En substance, nous, la communauté médicale, avons créé des patients comme Marie. Nous avons juré de faire de notre mieux pour soulager ses souffrances. Mais nous l’avons ensuite obligée à déclarer sa douleur sous forme de chiffre, nous lui avons appris le chiffre à déclarer pour déclencher le flux d’opiacés, et nous avons renforcé notre enseignement en ouvrant le robinet des opiacés chaque fois qu’elle prononçait le chiffre seuil. Nous avons permis aux fabricants de produits pharmaceutiques d’inonder le marché de nouveaux opiacés pour Marie et de l’induire en erreur, elle et nous, sur leur innocuité et leur risque de dépendance. Un manque critique de ressources de gestion de la douleur pour Marie et d’autres personnes, en particulier celles qui vivent dans l’Amérique rurale, et notre propre manque de formation pour reconnaître et gérer la dépendance, nous ont incités à lui prescrire de plus en plus d’opiacés.

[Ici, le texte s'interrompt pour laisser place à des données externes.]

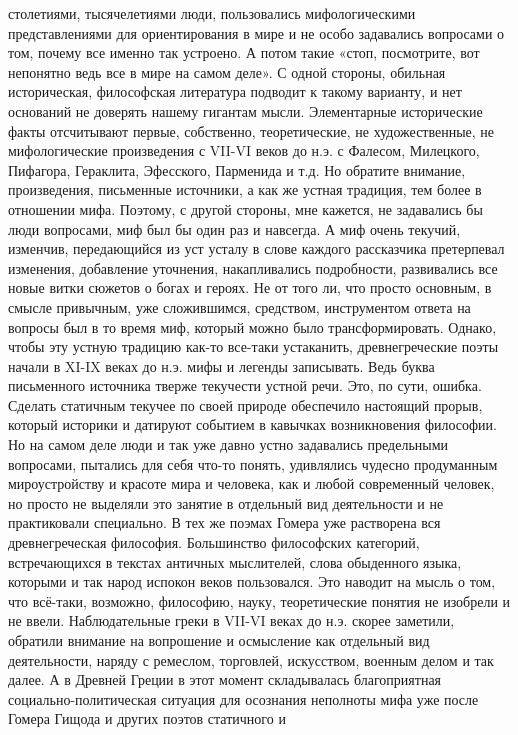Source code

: столетиями, тысячелетиями люди, пользовались мифологическими представлениями для
ориентирования в мире и не особо задавались вопросами о том, почему все именно
так устроено. А потом такие «стоп, посмотрите, вот непонятно ведь все в мире на
самом деле». С одной стороны, обильная историческая, философская литература
подводит к такому варианту, и нет оснований не доверять нашему гигантам мысли.
Элементарные исторические факты отсчитывают первые, собственно, теоретические,
не художественные, не мифологические произведения с VII-VI веков до н.э. с
Фалесом, Милецкого, Пифагора, Гераклита, Эфесского, Парменида и т.д. Но обратите
внимание, произведения, письменные источники, а как же устная традиция, тем
более в отношении мифа. Поэтому, с другой стороны, мне кажется, не задавались бы
люди вопросами, миф был бы один раз и навсегда. А миф очень текучий, изменчив,
передающийся из уст усталу в слове каждого рассказчика претерпевал изменения,
добавление уточнения, накапливались подробности, развивались все новые витки
сюжетов о богах и героях. Не от того ли, что просто основным, в смысле
привычным, уже сложившимся, средством, инструментом ответа на вопросы был в то
время миф, который можно было трансформировать. Однако, чтобы эту устную
традицию как-то все-таки устаканить, древнегреческие поэты начали в XI-IX веках
до н.э. мифы и легенды записывать. Ведь буква письменного источника тверже
текучести устной речи. Это, по сути, ошибка. Сделать статичным текучее по своей
природе обеспечило настоящий прорыв, который историки и датируют событием в
кавычках возникновения философии. Но на самом деле люди и так уже давно устно
задавались предельными вопросами, пытались для себя что-то понять, удивлялись
чудесно продуманным мироустройству и красоте мира и человека, как и любой
современный человек, но просто не выделяли это занятие в отдельный вид
деятельности и не практиковали специально. В тех же поэмах Гомера уже растворена
вся древнегреческая философия. Большинство философских категорий, встречающихся
в текстах античных мыслителей, слова обыденного языка, которыми и так народ
испокон веков пользовался. Это наводит на мысль о том, что всё-таки, возможно,
философию, науку, теоретические понятия не изобрели и не ввели. Наблюдательные
греки в VII-VI веках до н.э. скорее заметили, обратили внимание на вопрошение и
осмысление как отдельный вид деятельности, наряду с ремеслом, торговлей,
искусством, военным делом и так далее. А в Древней Греции в этот момент
складывалась благоприятная социально-политическая ситуация для осознания
неполноты мифа уже после Гомера Гищода и других поэтов статичного и
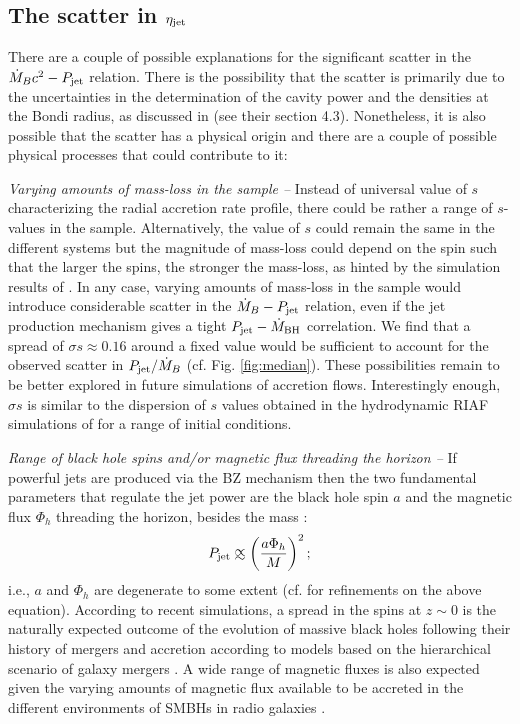 \documentclass[useAMS,usenatbib]{mn2e}
\def\apropto{%
  \def\p{%
    \setbox0=\vbox{\hbox{$\propto$}}%
    \ht0=0.6ex \box0 }%
  \def\s{%
    \vbox{\hbox{$\sim$}}%
  }%
  \mathrel{\raisebox{0.7ex}{%
      \mbox{$\underset{\s}{\p}$}%
    }}%
}
\begin{document}
\subsection{The scatter in $\eta_{\rm jet}$}

There are a couple of possible explanations for the significant scatter in the $\dot{M}_B c^2 - P_{\rm jet}$ relation. There is the possibility that the scatter is primarily due to the uncertainties in the determination of the cavity power and the densities at the Bondi radius, as discussed in \cite{Russell13} (see their section 4.3). Nonetheless, it is also possible that the scatter has a physical origin and there are a couple of possible physical processes that could contribute to it: 

\vspace{0.2cm}
\noindent
{\it Varying amounts of mass-loss in the sample --}
Instead of universal value of $s$ characterizing the radial accretion rate profile, there could be rather a range of $s$-values in the sample. Alternatively, the value of $s$ could remain the same in the different systems but the magnitude of mass-loss could depend on the spin such that the larger the spins, the stronger the mass-loss, as hinted by the simulation results of \cite{Sadowski13sim}.  In any case, varying amounts of mass-loss in the sample would introduce considerable scatter in the $\dot{M}_B - P_{\rm jet}$ relation, even if the jet production mechanism gives a tight $P_{\rm jet} - \dot{M}_{\rm BH}$ correlation. We find that a spread of $\sigma s \approx 0.16$ around a fixed value would be sufficient to account for the observed scatter in $P_{\rm jet}/\dot{M}_B$ (cf. Fig. \ref{fig:median}). These possibilities remain to be better explored in future simulations of accretion flows. Interestingly enough, $\sigma s$ is similar to the dispersion of $s$ values obtained in the hydrodynamic RIAF simulations of \cite{Yuan12,Bu13} for a range of initial conditions. 

\vspace{0.2cm}
\noindent
{\it Range of black hole spins and/or magnetic flux threading the horizon --}
If powerful jets are produced via the BZ mechanism then the two fundamental parameters that regulate the jet power are the black hole spin $a$ and the magnetic flux $\Phi_h$ threading the horizon, besides the mass \citep{Blandford77,Semenov04}:
\begin{equation}
P_{\rm jet} \apropto \left( \frac{a \Phi_h}{M} \right)^2;
\end{equation}
i.e., $a$ and $\Phi_h$ are degenerate to some extent (cf. \citealt{Sasha10} for refinements on the above equation). According to recent simulations, a spread in the spins at $z \sim 0$ is the naturally expected outcome of the evolution of massive black holes following their history of mergers and accretion according to models based on the hierarchical scenario of galaxy mergers \citep{Fanidakis11,Dotti13,Volonteri13}. A wide range of magnetic fluxes is also expected given the varying amounts of magnetic flux available to be accreted in the different environments of SMBHs in radio galaxies \citep{Sikora13}.
\end{document}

Marie a peut-être une réelle et terrible drépanocytose. Mais il est temps de regarder au-delà de la surface des cas comme celui de Marie. Elle doit être un partenaire dans ses propres soins. Dans le cas d’un patient ayant déjà cherché à se droguer et dont la fiabilité est douteuse, le refus d’un examen physique complet ou d’une prise de sang devrait être considéré comme un refus de soins et précipiter un refus poli de prescrire des opiacés. Le dépistage toxicologique urinaire peut fournir des informations essentielles à la prise de décision et doit être utilisé rapidement et souvent. Les résultats des tests qui ne sont pas en faveur d’une crise vaso-occlusive comme dans le cas de Marie doivent être examinés avec des collègues hématologues avant l’administration d’opiacés – l’acétaminophène et les anti-inflammatoires non stéroïdiens peuvent être utilisés dans l’intervalle. Un inventaire psychosocial devrait être administré, oui, même aux urgences, afin de déterminer si Marie a d’autres raisons, comme l’anxiété, la dépression ou des événements de la vie, pour venir aux urgences chercher des opiacés.

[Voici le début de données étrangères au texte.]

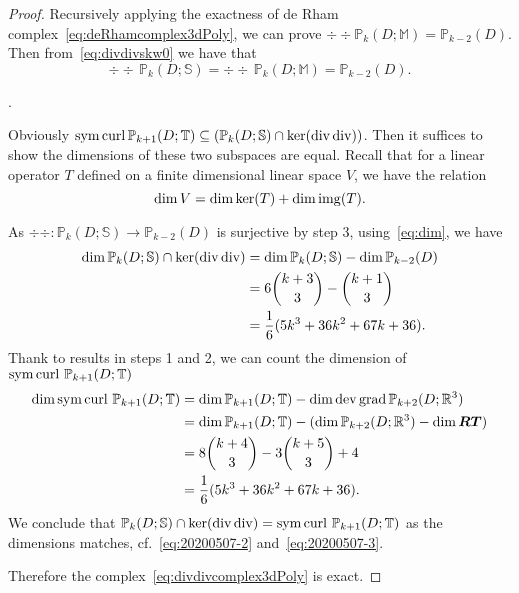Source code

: \begin{proof}
\medskip
{} 
Recursively applying the exactness of de Rham complex~\eqref{eq:deRhamcomplex3dPoly}, we can prove $\div\div\mathbb P_k(D; \mathbb M)=\mathbb P_{k-2}(D)$. 
Then from~\eqref{eq:divdivskw0} we have that
\[
\div{\div}\, \mathbb P_k(D; \mathbb S)=\div{\div}\, \mathbb P_k(D; \mathbb M)=\mathbb P_{k-2}(D).
\]

\medskip
{}. 

Obviously $\operatorname{sym}\operatorname{curl}\mathbb P_{k+1}(D;\mathbb T) \subseteq (\mathbb P_k(D; \mathbb S) \cap\ker(\operatorname{div}\operatorname{div}))$.
Then it suffices to show the dimensions of these two subspaces are equal. Recall that for a linear operator $T$ defined on a finite dimensional linear space $V$, we have the relation
\begin{equation}\label{eq:dim}
\dim V = \dim \ker(T) + \dim \operatorname*{img}(T). 
\end{equation}

As $\div\div: \mathbb P_k(D; \mathbb S)\to\mathbb P_{k-2}(D)$ is surjective by step 3, using~\eqref{eq:dim}, we have
\begin{align}
\dim\mathbb P_k(D; \mathbb S)\cap\ker(\div{\div})&=\dim\mathbb P_k(D; \mathbb S)-\dim\mathbb P_{k-2}(D) \notag\\
& = 6 { k + 3 \choose 3} - { k + 1 \choose 3} \notag\\
&= \frac{1}{6}(5k^3+36k^2+67k+36). \label{eq:20200507-2} %
\end{align}
Thank to results in steps 1 and 2, we can count the dimension of $\operatorname{sym}\operatorname{curl} \, \mathbb P_{k+1}(D; \mathbb T)$
\begin{align}
\dim\operatorname{sym}\operatorname{curl} \, \mathbb P_{k+1}(D; \mathbb T) &= \dim\mathbb P_{k+1}(D; \mathbb T)-\dim\operatorname{dev}\operatorname{grad}\mathbb P_{k+2}(D; \mathbb R^3) \notag\\
& = \dim\mathbb P_{k+1}(D; \mathbb T)-(\dim \mathbb P_{k+2}(D; \mathbb R^3) - \dim \boldsymbol{RT}) \notag\\
& = 8 { k + 4 \choose 3} - 3{ k + 5 \choose 3} + 4 \notag\\
&= \frac{1}{6}(5k^3+36k^2+67k+36). \label{eq:20200507-3}
\end{align}
We conclude that $\mathbb P_k(D; \mathbb S)\cap\ker(\operatorname{div}{\operatorname{div}})=\operatorname{sym}\operatorname{curl} \, \mathbb P_{k+1}(D; \mathbb T)$ as the dimensions matches, cf.~\eqref{eq:20200507-2} and~\eqref{eq:20200507-3}.

Therefore the complex~\eqref{eq:divdivcomplex3dPoly} is exact.
\end{proof}
%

Il est également temps d’évaluer la douleur en fonction de la fonction plutôt que d’un score numérique, même aux urgences. Les rapports du personnel de triage selon lesquels, par exemple, Marie a été vue en train de se déplacer confortablement et de manger un hot-dog avant de se présenter à l’urgence devraient avoir une grande crédibilité.
L’utilisation des médias électroniques, sous toutes ses facettes, devrait être entreprise par le personnel de l’urgence pour assurer la sécurité de la prescription d’opiacés à Marie, et lorsque les DME ne sont pas disponibles, les dossiers papier devraient être demandés par télécopieur sur une base accélérée. Avant d’administrer des opiacés qui ne sont peut-être pas cliniquement indiqués, il convient d’examiner les dossiers des autres praticiens qui l’ont vue, d’interroger les sites Web du PMP de l’État et d’appeler son PCP et son pharmacien. Les contrats de substances contrôlées établissent souvent un plan pour les crises de douleur, et ceux-ci devraient également être consultés par les praticiens avant d’agir, dans la mesure du possible.
Il est temps de reprendre la gestion de la douleur avec des opiacés de la JCAHO, des administrateurs et de l’industrie pharmaceutique et de la placer là où elle appartient – dans les mains de praticiens prudents et bien informés. Et parfois, la bonne chose à faire est simplement de dire « non ».